Antispecismo: sradicare la violenza contro il più debole
Lo specismo è la discriminazione di un individuo in funzione della specie a cui appartiene, il che significa che i suoi interessi contano di meno solo per l’appartenenza a un’altra specie. Il Manifesto Antispecista evince che la messa in discussione dello sguardo egemonico umano può diventare uno strumento rivoluzionario utile a porre le basi di una società giusta e solidale.
Secondo il testo Proposte per un Manifesto antispecista, pubblicato dall’italiano Adriano Fragano nel marzo 2014, l’antispecismo è un movimento filosofico, politico e culturale che lotta contro l’antropocentrismo, lo specismo e l’ideologia del dominio portata avanti dalla società umana. Il testo, che può essere letto sul sito www.manifiestoantiespecista.org, sostiene che l’appartenenza biologica alla specie umana non giustifica, né moralmente né eticamente, disporre della vita, della libertà e del lavoro di un essere senziente di un’altra specie.

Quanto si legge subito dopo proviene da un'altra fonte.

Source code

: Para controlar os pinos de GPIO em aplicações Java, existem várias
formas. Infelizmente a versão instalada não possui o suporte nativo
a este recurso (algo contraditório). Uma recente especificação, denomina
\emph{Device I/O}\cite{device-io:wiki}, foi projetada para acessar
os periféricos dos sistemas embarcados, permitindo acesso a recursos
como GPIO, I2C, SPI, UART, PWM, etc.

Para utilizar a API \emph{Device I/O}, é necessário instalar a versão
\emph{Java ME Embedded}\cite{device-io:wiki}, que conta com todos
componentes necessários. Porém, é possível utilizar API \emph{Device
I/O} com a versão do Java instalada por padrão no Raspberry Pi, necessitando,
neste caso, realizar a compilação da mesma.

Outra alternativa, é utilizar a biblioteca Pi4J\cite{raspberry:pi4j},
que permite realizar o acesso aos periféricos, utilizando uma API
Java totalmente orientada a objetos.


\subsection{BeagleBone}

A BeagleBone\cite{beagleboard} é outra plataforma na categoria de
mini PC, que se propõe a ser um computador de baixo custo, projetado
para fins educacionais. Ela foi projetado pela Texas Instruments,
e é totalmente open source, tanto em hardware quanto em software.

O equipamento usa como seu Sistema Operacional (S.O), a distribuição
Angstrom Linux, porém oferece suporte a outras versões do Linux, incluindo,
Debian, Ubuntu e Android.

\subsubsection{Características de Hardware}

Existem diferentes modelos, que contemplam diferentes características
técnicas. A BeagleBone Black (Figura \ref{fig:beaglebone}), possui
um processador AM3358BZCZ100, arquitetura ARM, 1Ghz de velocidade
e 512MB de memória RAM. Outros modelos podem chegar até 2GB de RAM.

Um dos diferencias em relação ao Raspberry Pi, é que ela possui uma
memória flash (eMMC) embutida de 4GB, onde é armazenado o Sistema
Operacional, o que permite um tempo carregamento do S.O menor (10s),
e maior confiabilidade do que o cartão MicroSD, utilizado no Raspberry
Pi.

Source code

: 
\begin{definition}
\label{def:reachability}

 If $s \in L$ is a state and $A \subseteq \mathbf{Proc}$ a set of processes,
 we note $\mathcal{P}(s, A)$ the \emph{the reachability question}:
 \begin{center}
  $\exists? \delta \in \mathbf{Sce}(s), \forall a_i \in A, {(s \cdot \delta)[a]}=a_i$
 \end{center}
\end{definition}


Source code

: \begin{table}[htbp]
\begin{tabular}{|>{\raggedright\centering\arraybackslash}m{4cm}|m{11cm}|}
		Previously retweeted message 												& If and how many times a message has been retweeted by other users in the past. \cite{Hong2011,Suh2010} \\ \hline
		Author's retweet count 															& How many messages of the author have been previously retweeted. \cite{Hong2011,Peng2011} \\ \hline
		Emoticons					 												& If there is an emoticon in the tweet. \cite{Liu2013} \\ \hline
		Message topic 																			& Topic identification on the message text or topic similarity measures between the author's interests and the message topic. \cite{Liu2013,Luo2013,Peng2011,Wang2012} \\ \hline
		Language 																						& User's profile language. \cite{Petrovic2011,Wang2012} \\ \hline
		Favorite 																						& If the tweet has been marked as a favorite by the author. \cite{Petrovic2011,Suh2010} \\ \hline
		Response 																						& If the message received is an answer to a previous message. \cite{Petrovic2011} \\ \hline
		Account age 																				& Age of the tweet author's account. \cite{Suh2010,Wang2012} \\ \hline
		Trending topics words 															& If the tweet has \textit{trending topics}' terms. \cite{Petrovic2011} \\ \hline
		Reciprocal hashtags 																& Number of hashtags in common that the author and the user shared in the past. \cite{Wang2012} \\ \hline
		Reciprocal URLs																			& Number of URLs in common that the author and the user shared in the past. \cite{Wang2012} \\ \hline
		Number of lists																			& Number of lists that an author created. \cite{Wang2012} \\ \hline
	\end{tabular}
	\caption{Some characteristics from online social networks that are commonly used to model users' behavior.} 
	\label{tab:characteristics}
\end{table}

Gladys Izarriaga è la presidentessa di “Titucha”, un rifugio nella località di Arturo Seguí, fondato trenta anni fa, in cui attualmente vivono novecento cani. Alcuni vengono dati in adozione, ma è sempre maggiore il numero di coloro che arrivano rispetto a quelli che trovano una famiglia.
La Plata e dintorni sono pieni di cani e trovare loro una casa non è mai facile. “La soluzione è la sterilizzazione massiva di maschi e femmine, senza guardare se hanno un proprietario oppure no”, dice Gladys. “Il problema è che ci sono luoghi in cui è difficile entrare, la gente umile spesso non ci permette di sterilizzare. È un lavoro che dovrebbe fare il Comune”.
Ci sono zone in cui non entra nemmeno la polizia, e per quanto riguarda il maltrattamento degli animali esistono leggi che, come spesso capita, non vengono messe in atto. A detta di Gladys, però, rispetto a quindici anni fa, la gente si prende più cura dei cani randagio, cosa che si vede dalle donazioni. Il rifugio riceve trecento chili di cibo al giorno. “La gente aiuta, pensa agli animali, ma sono indispensabili le sterilizzazioni e la collaborazione del Comune”, conclude.

Chiudere lo zoo: una presa di posizione antispecista e abolizionista
Micaela è un’attivista abolizionista che, da dieci anni, fa parte del gruppo “Autoconvocados por el cierre del zoo” (“Autoconvocati per la chiusura dello zoo”) di La Plata, vincolato ad altri gruppi latinoamericani.
“Autoconvocados” è riuscito ad inviare al Consiglio Comunale una proposta di legge per far chiudere lo zoo. “Non siamo né benestaristi (attivisti per il benessere animale, N.d.R.) né protezionisti, ma abolizionisti. Lo zoo deve chiudere, altrimenti ci sarebbe ancora specismo”, sostiene Micaela. Il disegno di legge propone il trasferimento degli animali a un santuario e la creazione di istituzioni antispeciste che considerino l’animale alla pari dell’umano, “altrimenti li si continuerebbe a schiavizzare”, dice Micaela. “Non vogliamo che i lavoratori dello zoo perdano i loro posti; li si potrebbe mandare da un’altra parte oppure lo zoo potrebbe diventare un parco con delle piante autoctone. Quello sì che sarebbe educativo, al contrario di un luogo in cui i custodi sono carcerieri e gli animali vengono schiavizzati.” Nello zoo hanno un’opinione diversa: dicono che, non essendoci delle politiche chiare per far proteggere e rispettare la natura, lo spazio è necessario per la tutela degli animali.

Verso una nuova coscienza
Secondo i custodi, quando si arriva alla possibilità di chiudere gli zoo, ci sono delle cose che gli animalisti non hanno ben chiare. A loro detta sia gli zoo che i parchi acquatici non solo esibiscono, ma salvano e riabilitano anche molti animali, facendone tornare alcuni in natura.
Tra queste due posizioni, in apparenza incompatibili, ci sarebbe una possibilità di dialogo. Forse, in futuro, il lavoro degli animalisti contribuirà a creare una società abbastanza sveglia da rendersi conto che non è la natura ad avere bisogno dell’uomo, ma al contrario, e che lo stile di vita capitalista, basato sulla distruzione del pianeta, ha i giorni contati.